[RECORDS SUPPLIED]

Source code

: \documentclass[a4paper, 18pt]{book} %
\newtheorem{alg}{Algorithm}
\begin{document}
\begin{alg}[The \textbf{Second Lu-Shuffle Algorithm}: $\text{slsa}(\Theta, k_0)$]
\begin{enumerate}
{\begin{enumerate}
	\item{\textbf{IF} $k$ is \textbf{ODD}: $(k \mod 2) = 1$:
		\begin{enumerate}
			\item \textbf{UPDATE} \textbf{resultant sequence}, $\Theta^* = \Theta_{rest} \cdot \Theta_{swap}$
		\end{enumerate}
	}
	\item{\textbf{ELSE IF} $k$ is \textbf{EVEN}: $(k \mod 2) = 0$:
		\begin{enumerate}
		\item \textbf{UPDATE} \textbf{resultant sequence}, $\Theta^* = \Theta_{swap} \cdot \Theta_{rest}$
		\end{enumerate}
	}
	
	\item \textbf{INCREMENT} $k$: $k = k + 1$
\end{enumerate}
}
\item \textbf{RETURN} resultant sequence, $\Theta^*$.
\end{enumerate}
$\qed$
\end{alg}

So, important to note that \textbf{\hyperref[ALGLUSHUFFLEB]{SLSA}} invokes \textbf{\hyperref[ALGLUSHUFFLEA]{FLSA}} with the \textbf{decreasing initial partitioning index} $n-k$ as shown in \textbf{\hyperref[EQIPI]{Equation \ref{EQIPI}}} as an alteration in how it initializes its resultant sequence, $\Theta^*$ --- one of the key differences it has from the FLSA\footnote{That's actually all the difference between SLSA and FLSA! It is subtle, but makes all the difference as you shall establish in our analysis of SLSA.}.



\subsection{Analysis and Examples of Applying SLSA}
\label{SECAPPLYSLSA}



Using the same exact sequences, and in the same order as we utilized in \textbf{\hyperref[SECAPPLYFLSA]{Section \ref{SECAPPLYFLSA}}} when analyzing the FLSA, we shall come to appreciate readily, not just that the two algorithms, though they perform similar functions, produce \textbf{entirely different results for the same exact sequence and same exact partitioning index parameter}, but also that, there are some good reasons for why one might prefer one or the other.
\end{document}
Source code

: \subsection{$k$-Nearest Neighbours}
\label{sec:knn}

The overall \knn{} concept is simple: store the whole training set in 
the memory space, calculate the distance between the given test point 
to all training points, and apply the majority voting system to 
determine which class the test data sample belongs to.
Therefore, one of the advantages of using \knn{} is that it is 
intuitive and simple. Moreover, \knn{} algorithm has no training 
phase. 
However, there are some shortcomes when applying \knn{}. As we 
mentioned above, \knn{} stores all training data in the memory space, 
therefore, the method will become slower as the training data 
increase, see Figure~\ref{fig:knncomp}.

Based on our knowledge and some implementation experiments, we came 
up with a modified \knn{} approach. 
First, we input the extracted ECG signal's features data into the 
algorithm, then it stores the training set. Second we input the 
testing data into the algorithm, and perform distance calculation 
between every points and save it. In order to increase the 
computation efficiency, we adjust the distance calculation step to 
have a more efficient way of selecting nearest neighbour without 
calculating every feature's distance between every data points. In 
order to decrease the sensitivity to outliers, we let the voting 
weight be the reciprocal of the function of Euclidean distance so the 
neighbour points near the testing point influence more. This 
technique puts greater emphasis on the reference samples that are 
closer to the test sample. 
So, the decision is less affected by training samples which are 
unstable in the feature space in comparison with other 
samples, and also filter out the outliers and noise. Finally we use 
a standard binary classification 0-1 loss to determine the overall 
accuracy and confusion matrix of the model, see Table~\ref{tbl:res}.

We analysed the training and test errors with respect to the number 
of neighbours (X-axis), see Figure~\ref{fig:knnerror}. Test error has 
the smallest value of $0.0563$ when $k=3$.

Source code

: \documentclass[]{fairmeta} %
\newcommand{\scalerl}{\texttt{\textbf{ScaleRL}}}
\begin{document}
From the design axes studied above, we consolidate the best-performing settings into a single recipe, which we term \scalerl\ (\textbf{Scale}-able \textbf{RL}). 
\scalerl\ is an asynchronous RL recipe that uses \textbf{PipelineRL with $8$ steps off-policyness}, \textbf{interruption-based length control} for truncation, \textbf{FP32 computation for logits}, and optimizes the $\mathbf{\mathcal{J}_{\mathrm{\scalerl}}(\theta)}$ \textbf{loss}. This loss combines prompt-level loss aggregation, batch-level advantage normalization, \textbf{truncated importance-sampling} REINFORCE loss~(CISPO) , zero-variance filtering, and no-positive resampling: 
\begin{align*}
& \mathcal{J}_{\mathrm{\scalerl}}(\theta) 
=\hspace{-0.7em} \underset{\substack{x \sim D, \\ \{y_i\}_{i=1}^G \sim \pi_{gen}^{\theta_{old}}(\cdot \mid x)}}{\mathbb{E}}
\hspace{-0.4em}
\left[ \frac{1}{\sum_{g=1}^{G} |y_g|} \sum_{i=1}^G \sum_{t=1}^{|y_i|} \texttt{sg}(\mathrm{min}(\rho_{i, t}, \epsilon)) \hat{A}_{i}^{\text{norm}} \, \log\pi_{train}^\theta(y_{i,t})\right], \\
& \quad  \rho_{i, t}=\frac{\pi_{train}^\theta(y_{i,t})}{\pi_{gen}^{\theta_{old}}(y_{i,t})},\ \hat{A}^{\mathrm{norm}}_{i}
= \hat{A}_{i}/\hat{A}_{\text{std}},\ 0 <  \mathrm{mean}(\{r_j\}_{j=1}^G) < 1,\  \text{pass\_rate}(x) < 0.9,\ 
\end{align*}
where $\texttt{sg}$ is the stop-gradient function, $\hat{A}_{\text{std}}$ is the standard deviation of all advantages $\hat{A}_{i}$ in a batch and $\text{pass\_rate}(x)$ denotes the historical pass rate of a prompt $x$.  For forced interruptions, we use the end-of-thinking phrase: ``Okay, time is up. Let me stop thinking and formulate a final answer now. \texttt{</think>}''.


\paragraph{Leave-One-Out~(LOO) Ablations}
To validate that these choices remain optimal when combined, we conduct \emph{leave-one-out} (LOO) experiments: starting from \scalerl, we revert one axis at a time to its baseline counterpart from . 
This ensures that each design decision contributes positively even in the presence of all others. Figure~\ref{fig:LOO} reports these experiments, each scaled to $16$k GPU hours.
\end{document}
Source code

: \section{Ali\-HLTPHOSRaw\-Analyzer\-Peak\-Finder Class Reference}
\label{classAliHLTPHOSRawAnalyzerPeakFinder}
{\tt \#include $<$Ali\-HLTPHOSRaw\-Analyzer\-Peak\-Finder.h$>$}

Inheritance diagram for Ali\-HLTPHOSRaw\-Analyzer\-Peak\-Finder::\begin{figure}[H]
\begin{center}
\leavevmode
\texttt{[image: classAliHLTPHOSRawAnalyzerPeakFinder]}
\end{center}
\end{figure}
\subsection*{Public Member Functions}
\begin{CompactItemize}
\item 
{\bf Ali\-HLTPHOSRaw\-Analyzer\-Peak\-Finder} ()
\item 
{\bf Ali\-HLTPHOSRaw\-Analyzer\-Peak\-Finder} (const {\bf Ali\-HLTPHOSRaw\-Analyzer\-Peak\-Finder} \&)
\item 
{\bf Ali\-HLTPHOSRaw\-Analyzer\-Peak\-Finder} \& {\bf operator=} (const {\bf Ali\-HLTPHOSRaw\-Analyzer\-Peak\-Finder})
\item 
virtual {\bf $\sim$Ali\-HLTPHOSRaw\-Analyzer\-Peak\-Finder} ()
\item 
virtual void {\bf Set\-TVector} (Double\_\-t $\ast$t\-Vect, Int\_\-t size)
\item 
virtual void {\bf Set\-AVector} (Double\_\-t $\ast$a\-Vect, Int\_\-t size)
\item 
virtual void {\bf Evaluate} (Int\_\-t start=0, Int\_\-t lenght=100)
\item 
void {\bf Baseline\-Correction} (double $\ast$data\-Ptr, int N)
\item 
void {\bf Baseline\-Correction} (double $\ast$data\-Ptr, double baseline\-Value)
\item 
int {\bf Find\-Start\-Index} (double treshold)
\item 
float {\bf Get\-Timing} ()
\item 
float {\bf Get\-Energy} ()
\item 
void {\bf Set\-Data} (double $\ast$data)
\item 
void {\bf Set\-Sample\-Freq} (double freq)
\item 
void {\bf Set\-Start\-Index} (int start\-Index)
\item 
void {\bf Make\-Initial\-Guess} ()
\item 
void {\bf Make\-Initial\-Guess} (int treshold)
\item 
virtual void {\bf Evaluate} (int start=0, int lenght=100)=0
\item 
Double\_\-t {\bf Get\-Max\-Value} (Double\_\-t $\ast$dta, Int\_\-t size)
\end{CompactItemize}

[GOAL OF THE EXERCISE] Match on "testing" and report each line of the data above that has it.

[COMPLETED EXERCISE]
testing data into the algorithm, and perform distance calculation 
neighbour points near the testing point influence more. This 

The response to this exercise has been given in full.